== RECORD EXTRACTS ==

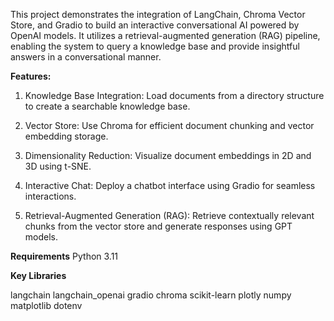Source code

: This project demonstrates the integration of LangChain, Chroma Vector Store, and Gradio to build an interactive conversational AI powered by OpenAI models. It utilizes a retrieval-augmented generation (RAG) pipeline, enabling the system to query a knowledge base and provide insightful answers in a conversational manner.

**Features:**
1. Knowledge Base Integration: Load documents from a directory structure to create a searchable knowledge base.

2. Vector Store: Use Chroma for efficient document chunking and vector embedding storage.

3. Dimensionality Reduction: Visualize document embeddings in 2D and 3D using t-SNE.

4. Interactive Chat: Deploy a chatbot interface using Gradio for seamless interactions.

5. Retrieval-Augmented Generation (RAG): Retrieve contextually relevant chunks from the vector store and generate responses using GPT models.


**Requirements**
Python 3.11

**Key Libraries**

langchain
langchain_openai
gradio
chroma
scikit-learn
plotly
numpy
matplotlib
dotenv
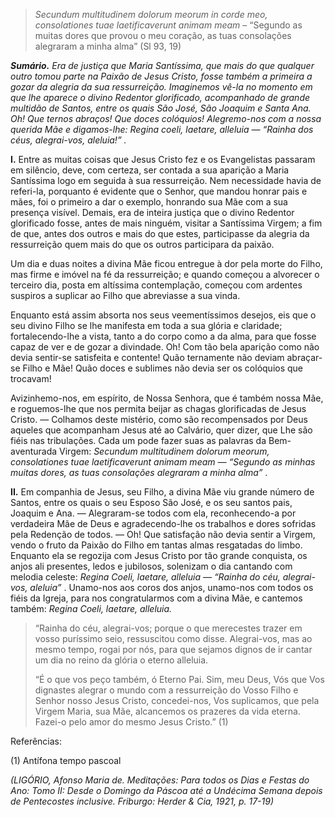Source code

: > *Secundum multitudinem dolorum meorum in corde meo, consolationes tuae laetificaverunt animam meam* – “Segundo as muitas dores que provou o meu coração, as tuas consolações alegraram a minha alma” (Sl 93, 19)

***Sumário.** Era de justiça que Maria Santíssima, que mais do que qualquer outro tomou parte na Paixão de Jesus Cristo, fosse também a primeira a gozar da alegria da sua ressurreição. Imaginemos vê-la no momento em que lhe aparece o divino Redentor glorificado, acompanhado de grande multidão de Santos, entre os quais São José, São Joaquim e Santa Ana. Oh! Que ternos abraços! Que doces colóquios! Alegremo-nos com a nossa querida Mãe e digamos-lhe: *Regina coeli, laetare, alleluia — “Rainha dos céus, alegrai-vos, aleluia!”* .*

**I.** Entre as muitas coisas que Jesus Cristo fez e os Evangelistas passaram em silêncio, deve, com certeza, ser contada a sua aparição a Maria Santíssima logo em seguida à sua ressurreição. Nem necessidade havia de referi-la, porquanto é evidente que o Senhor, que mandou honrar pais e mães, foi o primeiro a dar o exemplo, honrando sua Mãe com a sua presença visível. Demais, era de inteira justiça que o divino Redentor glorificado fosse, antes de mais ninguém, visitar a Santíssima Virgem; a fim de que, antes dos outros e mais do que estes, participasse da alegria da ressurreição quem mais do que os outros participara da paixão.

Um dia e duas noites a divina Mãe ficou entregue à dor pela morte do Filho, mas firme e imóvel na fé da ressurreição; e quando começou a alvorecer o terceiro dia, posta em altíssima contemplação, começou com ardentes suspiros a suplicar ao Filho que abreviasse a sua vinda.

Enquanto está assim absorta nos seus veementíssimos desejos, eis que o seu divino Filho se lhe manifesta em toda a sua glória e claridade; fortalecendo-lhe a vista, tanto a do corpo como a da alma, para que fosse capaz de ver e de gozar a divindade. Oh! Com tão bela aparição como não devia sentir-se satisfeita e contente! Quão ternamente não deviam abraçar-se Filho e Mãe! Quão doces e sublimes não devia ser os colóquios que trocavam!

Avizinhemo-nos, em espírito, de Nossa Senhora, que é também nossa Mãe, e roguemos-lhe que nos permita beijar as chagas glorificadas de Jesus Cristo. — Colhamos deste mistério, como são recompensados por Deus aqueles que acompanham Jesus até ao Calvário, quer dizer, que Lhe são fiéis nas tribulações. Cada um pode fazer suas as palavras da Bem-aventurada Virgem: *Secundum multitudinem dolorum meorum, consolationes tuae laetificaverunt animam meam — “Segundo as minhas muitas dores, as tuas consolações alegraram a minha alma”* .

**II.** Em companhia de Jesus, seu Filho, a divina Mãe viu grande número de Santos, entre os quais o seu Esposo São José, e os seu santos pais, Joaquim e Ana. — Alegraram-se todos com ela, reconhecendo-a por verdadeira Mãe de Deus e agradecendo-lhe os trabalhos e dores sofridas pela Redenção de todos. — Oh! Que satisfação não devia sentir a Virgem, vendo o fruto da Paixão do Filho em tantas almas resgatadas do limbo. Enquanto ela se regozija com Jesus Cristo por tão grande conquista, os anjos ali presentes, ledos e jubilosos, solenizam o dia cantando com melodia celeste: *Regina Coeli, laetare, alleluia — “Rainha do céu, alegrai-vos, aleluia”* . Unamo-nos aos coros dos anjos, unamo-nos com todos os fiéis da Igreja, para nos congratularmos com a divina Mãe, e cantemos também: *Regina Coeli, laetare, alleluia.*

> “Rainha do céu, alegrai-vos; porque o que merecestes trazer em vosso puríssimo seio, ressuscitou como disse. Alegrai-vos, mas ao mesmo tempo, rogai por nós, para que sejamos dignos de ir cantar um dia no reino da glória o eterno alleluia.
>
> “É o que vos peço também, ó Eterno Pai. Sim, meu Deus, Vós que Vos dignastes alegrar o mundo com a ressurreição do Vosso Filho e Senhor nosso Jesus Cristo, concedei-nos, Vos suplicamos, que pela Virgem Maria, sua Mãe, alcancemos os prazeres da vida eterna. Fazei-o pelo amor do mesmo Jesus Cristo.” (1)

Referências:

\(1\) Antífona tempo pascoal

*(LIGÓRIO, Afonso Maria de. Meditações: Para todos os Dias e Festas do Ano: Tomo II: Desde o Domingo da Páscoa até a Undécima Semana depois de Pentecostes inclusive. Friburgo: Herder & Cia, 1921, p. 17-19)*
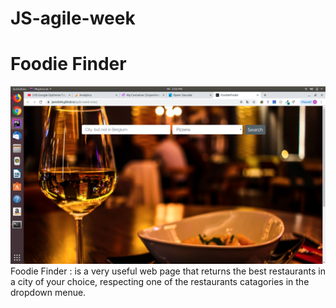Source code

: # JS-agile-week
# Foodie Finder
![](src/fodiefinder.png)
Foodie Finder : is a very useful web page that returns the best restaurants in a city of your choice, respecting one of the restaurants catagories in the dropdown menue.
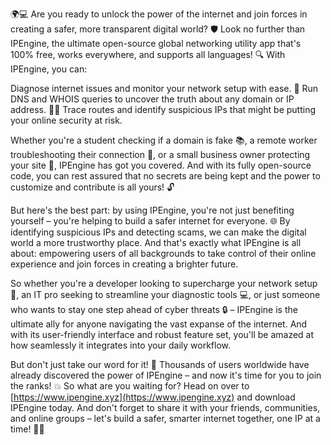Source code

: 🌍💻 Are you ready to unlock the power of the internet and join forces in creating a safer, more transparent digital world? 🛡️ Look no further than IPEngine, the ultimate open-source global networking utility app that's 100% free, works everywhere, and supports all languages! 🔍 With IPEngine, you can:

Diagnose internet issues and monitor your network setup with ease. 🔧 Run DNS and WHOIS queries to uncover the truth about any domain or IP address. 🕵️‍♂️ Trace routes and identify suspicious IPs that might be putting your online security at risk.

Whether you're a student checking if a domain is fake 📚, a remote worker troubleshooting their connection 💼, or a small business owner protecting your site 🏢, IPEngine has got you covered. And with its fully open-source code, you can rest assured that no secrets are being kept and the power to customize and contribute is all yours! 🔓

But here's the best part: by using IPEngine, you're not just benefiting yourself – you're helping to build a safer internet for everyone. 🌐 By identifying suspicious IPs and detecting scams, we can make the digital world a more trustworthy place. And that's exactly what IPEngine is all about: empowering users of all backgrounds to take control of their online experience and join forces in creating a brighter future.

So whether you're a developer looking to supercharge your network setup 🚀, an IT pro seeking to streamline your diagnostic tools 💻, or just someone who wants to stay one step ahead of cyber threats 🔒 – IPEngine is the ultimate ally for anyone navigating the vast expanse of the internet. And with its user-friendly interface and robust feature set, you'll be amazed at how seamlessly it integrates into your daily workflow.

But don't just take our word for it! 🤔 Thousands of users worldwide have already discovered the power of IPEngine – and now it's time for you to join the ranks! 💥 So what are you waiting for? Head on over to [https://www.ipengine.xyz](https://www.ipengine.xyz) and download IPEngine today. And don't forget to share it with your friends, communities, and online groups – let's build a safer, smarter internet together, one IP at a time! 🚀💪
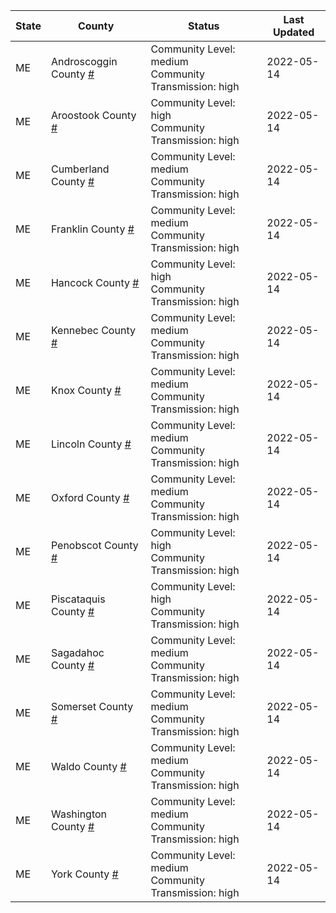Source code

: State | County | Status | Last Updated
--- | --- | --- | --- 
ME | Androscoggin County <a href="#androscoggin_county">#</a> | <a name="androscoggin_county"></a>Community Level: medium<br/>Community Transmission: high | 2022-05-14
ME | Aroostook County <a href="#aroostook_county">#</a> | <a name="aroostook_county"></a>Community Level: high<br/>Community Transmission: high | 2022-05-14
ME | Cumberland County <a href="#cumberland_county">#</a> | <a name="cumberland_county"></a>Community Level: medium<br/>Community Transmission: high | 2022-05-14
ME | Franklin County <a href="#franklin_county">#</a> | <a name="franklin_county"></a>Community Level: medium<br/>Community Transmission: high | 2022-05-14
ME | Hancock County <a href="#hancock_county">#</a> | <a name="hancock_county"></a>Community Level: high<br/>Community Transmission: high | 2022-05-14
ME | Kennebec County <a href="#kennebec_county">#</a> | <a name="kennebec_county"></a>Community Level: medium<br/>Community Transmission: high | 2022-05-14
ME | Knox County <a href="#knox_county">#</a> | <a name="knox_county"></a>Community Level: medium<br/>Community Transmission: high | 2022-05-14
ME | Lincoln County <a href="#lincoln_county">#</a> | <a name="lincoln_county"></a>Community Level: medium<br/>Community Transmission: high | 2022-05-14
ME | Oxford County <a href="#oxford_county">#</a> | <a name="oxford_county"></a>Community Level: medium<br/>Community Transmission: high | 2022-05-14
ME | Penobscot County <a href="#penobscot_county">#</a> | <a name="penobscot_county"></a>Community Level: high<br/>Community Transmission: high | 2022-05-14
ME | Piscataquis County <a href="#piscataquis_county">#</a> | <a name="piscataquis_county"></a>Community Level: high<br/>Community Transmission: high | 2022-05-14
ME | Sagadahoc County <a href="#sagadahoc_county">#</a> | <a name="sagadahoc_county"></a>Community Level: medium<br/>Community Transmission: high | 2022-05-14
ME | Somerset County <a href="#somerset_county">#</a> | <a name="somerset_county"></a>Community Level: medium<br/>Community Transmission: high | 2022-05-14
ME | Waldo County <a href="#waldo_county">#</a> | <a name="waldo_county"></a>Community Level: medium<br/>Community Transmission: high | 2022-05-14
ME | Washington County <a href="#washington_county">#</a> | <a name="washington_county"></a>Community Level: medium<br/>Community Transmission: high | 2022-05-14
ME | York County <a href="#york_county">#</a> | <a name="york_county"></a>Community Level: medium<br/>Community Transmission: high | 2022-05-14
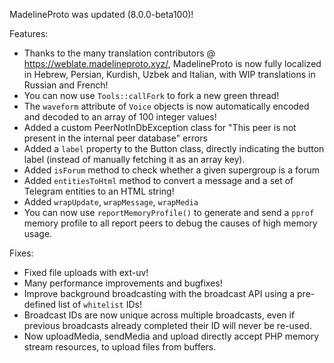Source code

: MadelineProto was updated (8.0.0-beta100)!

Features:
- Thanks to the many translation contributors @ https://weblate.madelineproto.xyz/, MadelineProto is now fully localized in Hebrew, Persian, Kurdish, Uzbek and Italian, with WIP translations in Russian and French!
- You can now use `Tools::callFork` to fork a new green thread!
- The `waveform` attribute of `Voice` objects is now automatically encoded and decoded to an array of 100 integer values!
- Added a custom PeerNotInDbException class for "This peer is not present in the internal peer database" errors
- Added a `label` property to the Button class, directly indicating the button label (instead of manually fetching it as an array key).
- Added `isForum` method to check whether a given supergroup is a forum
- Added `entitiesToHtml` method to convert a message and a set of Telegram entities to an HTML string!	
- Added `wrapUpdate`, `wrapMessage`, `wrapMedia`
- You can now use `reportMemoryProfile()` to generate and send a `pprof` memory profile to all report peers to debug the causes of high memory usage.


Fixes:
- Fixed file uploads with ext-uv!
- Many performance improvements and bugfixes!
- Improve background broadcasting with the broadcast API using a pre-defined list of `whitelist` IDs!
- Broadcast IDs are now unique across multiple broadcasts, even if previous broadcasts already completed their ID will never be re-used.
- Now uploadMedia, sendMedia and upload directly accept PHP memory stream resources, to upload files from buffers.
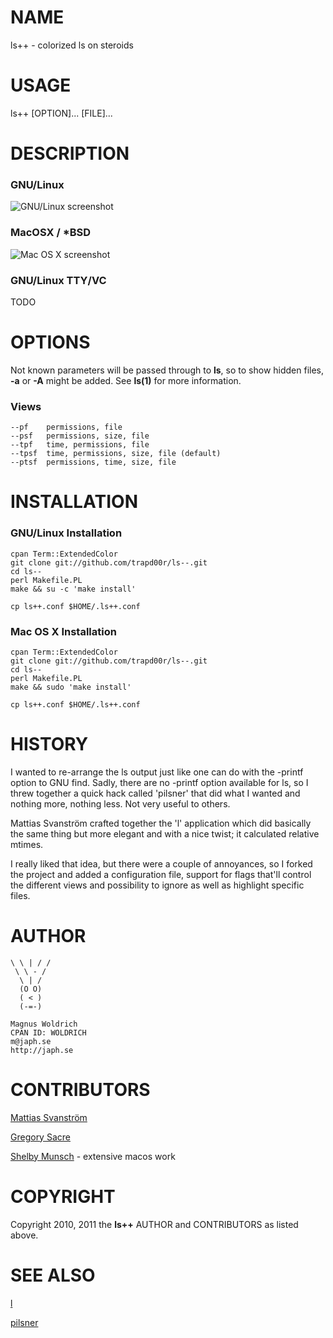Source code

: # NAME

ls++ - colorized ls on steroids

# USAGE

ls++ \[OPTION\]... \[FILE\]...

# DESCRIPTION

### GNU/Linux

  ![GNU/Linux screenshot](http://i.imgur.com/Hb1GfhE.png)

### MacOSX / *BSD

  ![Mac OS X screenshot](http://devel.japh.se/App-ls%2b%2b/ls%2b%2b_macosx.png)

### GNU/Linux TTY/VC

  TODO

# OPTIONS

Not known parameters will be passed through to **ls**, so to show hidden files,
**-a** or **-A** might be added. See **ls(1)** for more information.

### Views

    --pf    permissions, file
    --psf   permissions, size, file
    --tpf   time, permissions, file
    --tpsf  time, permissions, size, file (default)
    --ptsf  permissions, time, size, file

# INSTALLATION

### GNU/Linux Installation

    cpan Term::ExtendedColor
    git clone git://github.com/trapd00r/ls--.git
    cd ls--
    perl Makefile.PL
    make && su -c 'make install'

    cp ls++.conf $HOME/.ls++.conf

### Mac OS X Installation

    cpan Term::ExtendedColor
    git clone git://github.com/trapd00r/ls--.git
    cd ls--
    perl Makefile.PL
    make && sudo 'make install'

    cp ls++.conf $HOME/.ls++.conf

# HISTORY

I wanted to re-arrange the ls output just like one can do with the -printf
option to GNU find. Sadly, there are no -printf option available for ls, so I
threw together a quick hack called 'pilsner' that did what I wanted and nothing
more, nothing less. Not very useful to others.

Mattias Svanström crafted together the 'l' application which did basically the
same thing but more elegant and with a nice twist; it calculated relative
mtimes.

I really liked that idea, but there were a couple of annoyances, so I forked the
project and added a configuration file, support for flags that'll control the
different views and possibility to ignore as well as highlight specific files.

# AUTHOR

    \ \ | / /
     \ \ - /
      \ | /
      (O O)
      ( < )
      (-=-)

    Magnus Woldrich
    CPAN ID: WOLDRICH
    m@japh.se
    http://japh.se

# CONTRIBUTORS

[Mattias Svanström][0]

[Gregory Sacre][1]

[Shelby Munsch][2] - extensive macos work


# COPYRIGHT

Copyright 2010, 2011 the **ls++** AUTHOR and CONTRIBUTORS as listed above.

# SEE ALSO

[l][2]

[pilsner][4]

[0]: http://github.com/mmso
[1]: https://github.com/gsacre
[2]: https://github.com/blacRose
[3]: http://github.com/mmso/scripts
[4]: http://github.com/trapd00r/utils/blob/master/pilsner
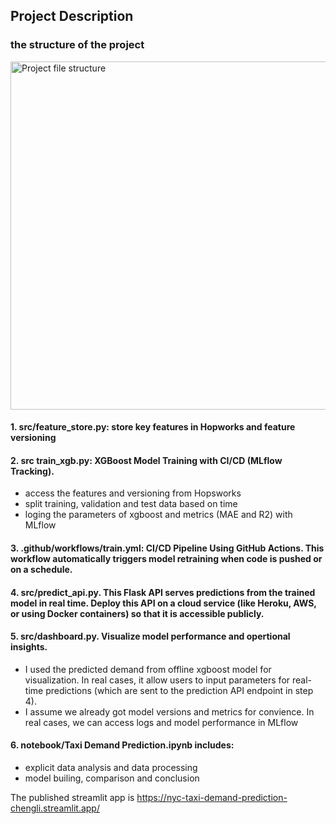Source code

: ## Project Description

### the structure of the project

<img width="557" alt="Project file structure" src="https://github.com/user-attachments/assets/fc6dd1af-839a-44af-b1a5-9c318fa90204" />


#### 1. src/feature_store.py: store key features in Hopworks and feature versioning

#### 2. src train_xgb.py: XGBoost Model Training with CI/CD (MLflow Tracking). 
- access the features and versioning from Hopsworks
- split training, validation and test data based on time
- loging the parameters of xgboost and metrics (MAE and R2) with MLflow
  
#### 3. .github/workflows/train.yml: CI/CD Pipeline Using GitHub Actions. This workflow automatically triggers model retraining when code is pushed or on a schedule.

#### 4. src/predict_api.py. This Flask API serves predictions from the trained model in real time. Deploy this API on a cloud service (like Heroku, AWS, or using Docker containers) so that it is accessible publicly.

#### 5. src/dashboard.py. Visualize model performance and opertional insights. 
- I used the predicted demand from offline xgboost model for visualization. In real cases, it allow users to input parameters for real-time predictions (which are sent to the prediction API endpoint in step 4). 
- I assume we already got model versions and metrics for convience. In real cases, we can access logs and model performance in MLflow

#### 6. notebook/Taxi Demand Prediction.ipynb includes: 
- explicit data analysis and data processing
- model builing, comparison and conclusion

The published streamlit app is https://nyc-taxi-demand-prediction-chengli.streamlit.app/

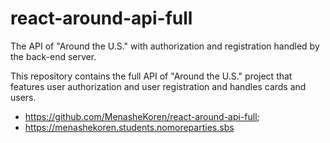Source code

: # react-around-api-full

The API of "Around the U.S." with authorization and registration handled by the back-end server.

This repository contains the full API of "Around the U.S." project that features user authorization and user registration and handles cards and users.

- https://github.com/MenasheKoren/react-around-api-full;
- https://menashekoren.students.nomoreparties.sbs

===

■ HOW TO COMPLETE THIS TASK
Find all lines holding the word "nossa" in the records above and copy them.

■ YOUR SOLUTION
***Sumário.** Era de justiça que Maria Santíssima, que mais do que qualquer outro tomou parte na Paixão de Jesus Cristo, fosse também a primeira a gozar da alegria da sua ressurreição. Imaginemos vê-la no momento em que lhe aparece o divino Redentor glorificado, acompanhado de grande multidão de Santos, entre os quais São José, São Joaquim e Santa Ana. Oh! Que ternos abraços! Que doces colóquios! Alegremo-nos com a nossa querida Mãe e digamos-lhe: *Regina coeli, laetare, alleluia — “Rainha dos céus, alegrai-vos, aleluia!”* .*
Avizinhemo-nos, em espírito, de Nossa Senhora, que é também nossa Mãe, e roguemos-lhe que nos permita beijar as chagas glorificadas de Jesus Cristo. — Colhamos deste mistério, como são recompensados por Deus aqueles que acompanham Jesus até ao Calvário, quer dizer, que Lhe são fiéis nas tribulações. Cada um pode fazer suas as palavras da Bem-aventurada Virgem: *Secundum multitudinem dolorum meorum, consolationes tuae laetificaverunt animam meam — “Segundo as minhas muitas dores, as tuas consolações alegraram a minha alma”* .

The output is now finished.